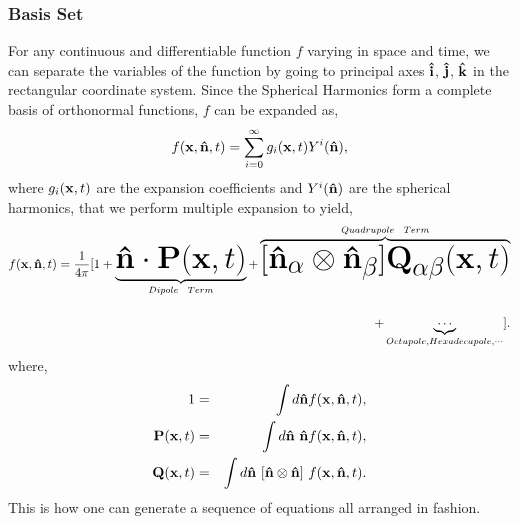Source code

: \documentclass[onecolumn,12pt]{article}
\begin{document}
\subsubsection{Basis Set}
For any continuous and differentiable function $f$ varying in space and time, we can separate the variables of the function by going to principal axes ${\bf \hat{i}}$, ${\bf \hat{j}}$, ${\bf \hat{k}}$ in the rectangular coordinate system. Since the Spherical Harmonics form a complete basis of orthonormal functions,
$f$ can be expanded as,
\begin{equation}
f({\bf x},{\bf \hat{n}},t) = \sum_{i=0}^{\infty} g_i({\bf x},t) Y^i({\bf \hat{n}}), 
\end{equation}
where $g_i({\bf x},t)$ are the expansion coefficients and $Y^i({\bf \hat{n}})$ are the spherical harmonics, that we perform multiple expansion to yield, 
\begin{equation}
\begin{split}
f({\bf x},{\bf \hat{n}},t) = \frac{1}{4\pi} \Huge[1 + 
\underbrace{{\bf \hat{n}} \cdot {\bf P}({\bf x},t)}_{Dipole~Term} 
+ \overbrace{[{\bf \hat{n}}_\alpha \otimes {\bf \hat{n}}_\beta] {\bf Q}_{\alpha\beta}({\bf x},t)}^{Quadrupole~Term} \\
+ \underbrace{\cdots}_{Octupole, Hexadecapole, \cdots} \Huge].
\end{split}
\end{equation}
where, 
\begin{eqnarray}
1 &=& \int d{\bf \hat{n}} f({\bf x},{\bf \hat{n}},t), \\
{\bf P}({\bf x},t) &=& \int d{\bf \hat{n}}~ {\bf \hat{n}} f({\bf x},{\bf \hat{n}},t), \\
{\bf Q}({\bf x},t) &=& \int d{\bf \hat{n}}~ [{{\bf \hat{n}}\otimes{\bf \hat{n}}}] ~f({\bf x},{\bf \hat{n}},t).
\label{nemord}
\end{eqnarray} 
This is how one can generate a sequence of equations all arranged in fashion.
\end{document}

THE PROBLEM » The response should repeat every entry above exactly and include none of the pictures.

FINISHED TASK »
Source code

: \documentclass[onecolumn,12pt]{article}
\begin{document}
\subsubsection{Basis Set}
For any continuous and differentiable function $f$ varying in space and time, we can separate the variables of the function by going to principal axes ${\bf \hat{i}}$, ${\bf \hat{j}}$, ${\bf \hat{k}}$ in the rectangular coordinate system. Since the Spherical Harmonics form a complete basis of orthonormal functions,
$f$ can be expanded as,
\begin{equation}
f({\bf x},{\bf \hat{n}},t) = \sum_{i=0}^{\infty} g_i({\bf x},t) Y^i({\bf \hat{n}}), 
\end{equation}
where $g_i({\bf x},t)$ are the expansion coefficients and $Y^i({\bf \hat{n}})$ are the spherical harmonics, that we perform multiple expansion to yield, 
\begin{equation}
\begin{split}
f({\bf x},{\bf \hat{n}},t) = \frac{1}{4\pi} \Huge[1 + 
\underbrace{{\bf \hat{n}} \cdot {\bf P}({\bf x},t)}_{Dipole~Term} 
+ \overbrace{[{\bf \hat{n}}_\alpha \otimes {\bf \hat{n}}_\beta] {\bf Q}_{\alpha\beta}({\bf x},t)}^{Quadrupole~Term} \\
+ \underbrace{\cdots}_{Octupole, Hexadecapole, \cdots} \Huge].
\end{split}
\end{equation}
where, 
\begin{eqnarray}
1 &=& \int d{\bf \hat{n}} f({\bf x},{\bf \hat{n}},t), \\
{\bf P}({\bf x},t) &=& \int d{\bf \hat{n}}~ {\bf \hat{n}} f({\bf x},{\bf \hat{n}},t), \\
{\bf Q}({\bf x},t) &=& \int d{\bf \hat{n}}~ [{{\bf \hat{n}}\otimes{\bf \hat{n}}}] ~f({\bf x},{\bf \hat{n}},t).
\label{nemord}
\end{eqnarray} 
This is how one can generate a sequence of equations all arranged in fashion.
\end{document}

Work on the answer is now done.